What sets all of these medical-grade displays apart from consumer-grade, flat-panel LCDs is their DICOM calibration. DICOM calibration ensures that the image on the diagnostic display in the radiology room will look identical to the same image on the clinical display in the doctor’s office.

The DICOM curve ball

The way the human eye responds to contrasts in light levels is not linear. At low levels, humans can notice small changes in luminance. At higher luminance, the change needs to be much greater before the human eye can perceive the difference from one level to the next. A curve can be plotted that shows measured luminance levels versus increments of perceived difference. This sensitivity to changes in contrast is known as the DICOM curve and was developed by the AAPM.

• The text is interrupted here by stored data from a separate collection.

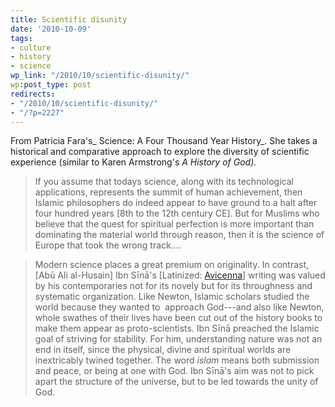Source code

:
 ```yaml
---
title: Scientific disunity
date: '2010-10-09'
tags:
- culture
- history
- science
wp_link: "/2010/10/scientific-disunity/"
wp:post_type: post
redirects:
- "/2010/10/scientific-disunity/"
- "/?p=2227"
---
```


From Patricia Fara's_ Science: A Four Thousand Year History_. She takes a historical and comparative approach to explore the diversity of scientific experience (similar to Karen Armstrong's _A History of God)._

> If you assume that todays science, along with its technological applications, represents the summit of human achievement, then Islamic philosophers do indeed appear to have ground to a halt after four hundred years [8th to the 12th century CE]. But for Muslims who believe that the quest for spiritual perfection is more important than dominating the material world through reason, then it is the science of Europe that took the wrong track....

>

> Modern science places a great premium on originality. In contrast, [Abū Ali al-Husain] Ibn Sīnā's [Latinized: [Avicenna](http://en.wikipedia.org/wiki/Avicenna)] writing was valued by his contemporaries not for its novely but for its throughness and systematic organization. Like Newton, Islamic scholars studied the world because they wanted to  approach God---and also like Newton, whole swathes of their lives have been cut out of the history books to make them appear as proto-scientists. Ibn Sīnā preached the Islamic goal of striving for stability. For him, understanding nature was not an end in itself, since the physical, divine and spiritual worlds are inextricably twined together. The word _islam_ means both submission and peace, or being at one with God. Ibn Sīnā's aim was not to pick apart the structure of the universe, but to be led towards the unity of God.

On the DICOM curve, an image is represented on a scale in incremental values from zero to 1,023, with zero being the darkest and 1,023 the lightest. Each grayscale increment corresponds to an increment in luminance, between 0.05 cd/m2 and 4,000 cd/m2, which can just be noticed by the eye. The result is a mapping of levels of luminance versus steps in visual perception. As a result, this DICOM curve describes the specific grayscale output of a display in a defined range of luminance values that are nearly linear in perception.

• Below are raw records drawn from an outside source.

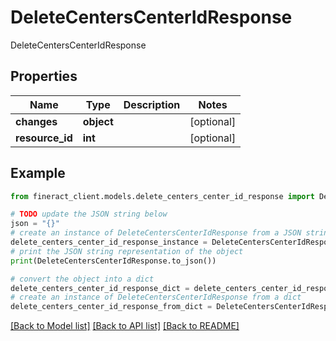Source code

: # DeleteCentersCenterIdResponse

DeleteCentersCenterIdResponse

## Properties

Name | Type | Description | Notes
------------ | ------------- | ------------- | -------------
**changes** | **object** |  | [optional] 
**resource_id** | **int** |  | [optional] 

## Example

```python
from fineract_client.models.delete_centers_center_id_response import DeleteCentersCenterIdResponse

# TODO update the JSON string below
json = "{}"
# create an instance of DeleteCentersCenterIdResponse from a JSON string
delete_centers_center_id_response_instance = DeleteCentersCenterIdResponse.from_json(json)
# print the JSON string representation of the object
print(DeleteCentersCenterIdResponse.to_json())

# convert the object into a dict
delete_centers_center_id_response_dict = delete_centers_center_id_response_instance.to_dict()
# create an instance of DeleteCentersCenterIdResponse from a dict
delete_centers_center_id_response_from_dict = DeleteCentersCenterIdResponse.from_dict(delete_centers_center_id_response_dict)
```
[[Back to Model list]](../README.md#documentation-for-models) [[Back to API list]](../README.md#documentation-for-api-endpoints) [[Back to README]](../README.md)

By allowing the standardization and mapping of the contrast sensitivity to that of the human eye, DICOM calibration assures that a given gray level will appear the same from one display to the next. It’s the standard for viewing of grayscale medical images and is designed to reproduce approximately the same experience as one would get when viewing film.

Quality control

Although flat-panel displays generally don’t require the constant maintenance that cathode ray tube displays did, they do require a rigorous quality assurance (QC) program to ensure DICOM calibration of their display systems. QC in the radiology reading room is pretty straightforward, but becomes more challenging as images migrate throughout the hospital enterprise. It would be inefficient to perform QC checks on each individual display. Vendors today offer dashboard-type tools that allow PACS administrators and IT managers to view and correct calibration problems from a central location.

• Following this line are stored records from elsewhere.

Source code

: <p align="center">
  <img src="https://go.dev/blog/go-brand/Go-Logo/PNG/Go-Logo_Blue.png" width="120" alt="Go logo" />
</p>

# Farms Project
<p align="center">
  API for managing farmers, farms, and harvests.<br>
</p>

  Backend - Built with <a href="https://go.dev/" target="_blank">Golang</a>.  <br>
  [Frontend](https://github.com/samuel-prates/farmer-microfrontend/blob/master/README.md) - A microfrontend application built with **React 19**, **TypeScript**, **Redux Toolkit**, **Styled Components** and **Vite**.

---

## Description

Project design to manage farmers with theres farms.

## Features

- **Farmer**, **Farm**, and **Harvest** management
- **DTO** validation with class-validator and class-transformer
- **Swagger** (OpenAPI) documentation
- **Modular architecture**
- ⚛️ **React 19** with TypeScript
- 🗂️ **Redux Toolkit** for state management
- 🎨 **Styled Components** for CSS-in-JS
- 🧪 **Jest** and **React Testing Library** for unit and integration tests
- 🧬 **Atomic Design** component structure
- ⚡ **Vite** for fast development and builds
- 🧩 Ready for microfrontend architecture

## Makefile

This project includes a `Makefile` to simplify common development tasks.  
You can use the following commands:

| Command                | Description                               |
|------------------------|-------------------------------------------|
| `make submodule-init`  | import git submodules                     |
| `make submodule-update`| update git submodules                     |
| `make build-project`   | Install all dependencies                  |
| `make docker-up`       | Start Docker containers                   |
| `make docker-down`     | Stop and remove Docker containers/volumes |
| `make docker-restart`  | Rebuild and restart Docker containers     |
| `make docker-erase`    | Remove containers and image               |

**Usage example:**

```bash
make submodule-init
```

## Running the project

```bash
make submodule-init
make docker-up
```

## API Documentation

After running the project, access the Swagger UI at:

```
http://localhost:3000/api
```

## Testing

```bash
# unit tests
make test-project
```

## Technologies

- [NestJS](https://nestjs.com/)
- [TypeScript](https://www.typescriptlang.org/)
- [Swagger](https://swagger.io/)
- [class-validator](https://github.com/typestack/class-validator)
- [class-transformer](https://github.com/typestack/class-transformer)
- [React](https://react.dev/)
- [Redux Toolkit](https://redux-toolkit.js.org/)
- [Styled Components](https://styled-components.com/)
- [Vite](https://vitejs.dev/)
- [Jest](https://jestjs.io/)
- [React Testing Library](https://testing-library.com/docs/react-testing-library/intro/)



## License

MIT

The Dome Dashboard, for example, offers central management of Dome displays across the enterprise. These dashboard solutions typically collect and summarize data into organized reports, which also serve to help facilities comply with local and national accreditation standards. Eizo offers RadiNET Pro QC software, which the Worcestershire Royal NHS Trust in the U.K. uses.

“Our administrators are now able to track all networked monitors both onsite and remotely, observe usage hours, plan quality assurance, implement plans remotely and have all the benefits of being able to manage their assets from a single admin control point,” says Richard Szabranski, PACS manager at Worcestershire Royal NHS Trust.